CS140 -- Lab 7
Lab Objective
This lab is designed to give you practice with:
- using and implementing binary search tree's,
- implementing information hiding using void *'s,
- writing and using software libraries, and
- implementing and traversing general trees
The lab is divided into three parts. The first part has you write a binary search
tree library. The second part has you count the frequency of words in a file and
print out the words and their frequency in alphabetical order. This part is designed
to give you some warm-up practice with binary search trees.
The third part has you lay out a family tree. This part is designed to give you
practice with creating and traversing general purpose trees, and with
using binary search trees.
Lab Materials
- Executables for the test files are in the directory
/home/bvz/cs140/labs/lab7. As usual, if you have
questions about how these programs should work, try these.
- word1 is a test file for word_count and
family1, family2, and family3 are test files
for family_tree.
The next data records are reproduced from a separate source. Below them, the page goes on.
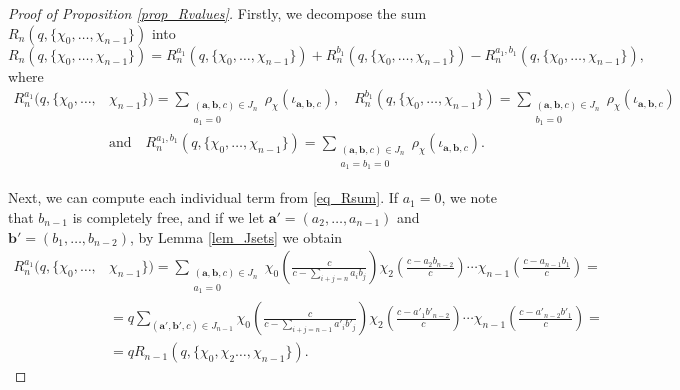     \begin{proof}[Proof of Proposition \ref{prop_Rvalues}]
        Firstly, we decompose the sum $R_n(q,\{\chi_0,\ldots,\chi_{n-1}\})$ into
        \begin{equation}\label{eq_Rsum}
            R_n(q,\{\chi_0,\ldots,\chi_{n-1}\})=R_n^{a_1}(q,\{\chi_0,\ldots,\chi_{n-1}\})+R_n^{b_1}(q,\{\chi_0,\ldots,\chi_{n-1}\})-R_n^{a_1,b_1}(q,\{\chi_0,\ldots,\chi_{n-1}\}),
        \end{equation}
        where
        \begin{align*}
            R_n^{a_1}(q,\{\chi_0,\ldots,&\chi_{n-1}\})=\sum_{\substack{(\mathbf{a},\mathbf{b},c)\in J_n\\ a_1=0}}\rho_\chi(\iota_{\mathbf{a},\mathbf{b},c}), \quad R_n^{b_1}(q,\{\chi_0,\ldots,\chi_{n-1}\})=\sum_{\substack{(\mathbf{a},\mathbf{b},c)\in J_n\\ b_1=0}}\rho_\chi(\iota_{\mathbf{a},\mathbf{b},c})\\
            &\text{and}\quad R_n^{a_1,b_1}(q,\{\chi_0,\ldots,\chi_{n-1}\})=\sum_{\substack{(\mathbf{a},\mathbf{b},c)\in J_n\\ a_1=b_1=0}}\rho_\chi(\iota_{\mathbf{a},\mathbf{b},c}).
        \end{align*}

        Next, we can compute each individual term from \eqref{eq_Rsum}. If $a_1=0$, we note that $b_{n-1}$ is completely free, and if we let $\mathbf{a}'=(a_2,\ldots,a_{n-1})$ and $\mathbf{b}'=(b_1,\ldots,b_{n-2})$, by Lemma \ref{lem_Jsets} we obtain
        \begin{align*}
            R_n^{a_1}(q,\{\chi_0,\ldots,&\chi_{n-1}\})=\sum_{\substack{(\mathbf{a},\mathbf{b},c)\in J_n\\ a_1=0}}\chi_0\left(\frac{c}{c-\sum_{i+j=n}a_ib_j}\right)\chi_2\left(\frac{c-a_2b_{n-2}}{c}\right)%
            \cdots\chi_{n-1}\left(\frac{c-a_{n-1}b_1}{c}\right)=\\
            &=q\sum_{(\mathbf{a}',\mathbf{b}',c)\in J_{n-1}}\chi_0\left(\frac{c}{c-\sum_{i+j=n-1}a'_ib'_j}\right)\chi_2\left(\frac{c-a'_1b'_{n-2}}{c}\right)%
            \cdots\chi_{n-1}\left(\frac{c-a'_{n-2}b'_1}{c}\right)=\\
            &=qR_{n-1}(q,\{\chi_0,\chi_2\ldots,\chi_{n-1}\}).
        \end{align*}


\end{proof}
You should develop your own test files
as well.
- bst_test_option1.c and bst_test_option2.c provide
simple test programs that test your binary search tree library.
Binary Search Tree Library
In this part of the lab you are going to create a binary search tree library that
supports several operations. There are two different interfaces that your library may choose
to support. Choose only one of the two interfaces.
Option 1: Separate Keys and Values
The first option minimizes the number of function pointers you must use by having a separate key
and value for each node in the binary tree:
- void tree_insert(char *key, void *value, void *binary_tree):
Insert the (key, value) pair into the tree in sorted order.
- void *tree_find(char *key, void *binary_tree):
Find the node associated with key in the binary tree and return either
a pointer to that node's value or 0 if the key is not in the tree.
- void *create_tree(): create a record for a binary search tree and return it as
a void *.
- void print_tree(void *tree, void (*print_fct)(char *key, void *value)): print the tree in
sorted order based on the values of the keys. print_tree should
perform an in_order traversal. print_fct should print an appropriate line
for the current node. It can cast the value
argument to the appropriate type and then print the value. For example:
// This function declaration goes in your application program
void print_name(char *key, void *value) {
// this function just prints the key and ignores the value field. You can
// use this function for the bst_test_option1 program but you will need to modify it
// to work with the word_count program
printf("%s\n", key);
}
...
main() {
void *tree;
...
print_tree(tree, print_name);
}
Option 2: Single Value Field
The second option gives you more practice with function pointers. If you use choose this option, then
a binary tree node will have only a value field. When you insert a (key,value) pair into the
tree, you will
need to bundle your key and your value into a struct and pass the struct to your insert routine
as the value field. Since your insert and find functions will not know how to compare two structs,
you will need to pass your create_tree function a comparison function that takes two value structs,
v1 and v2, and returns a negative number, 0, or a positive number based on whether v1 is less than
v2, equal to v2, or greater than v2:
- void tree_insert(void *value, void *binary_tree):
Insert the value into the tree in sorted order.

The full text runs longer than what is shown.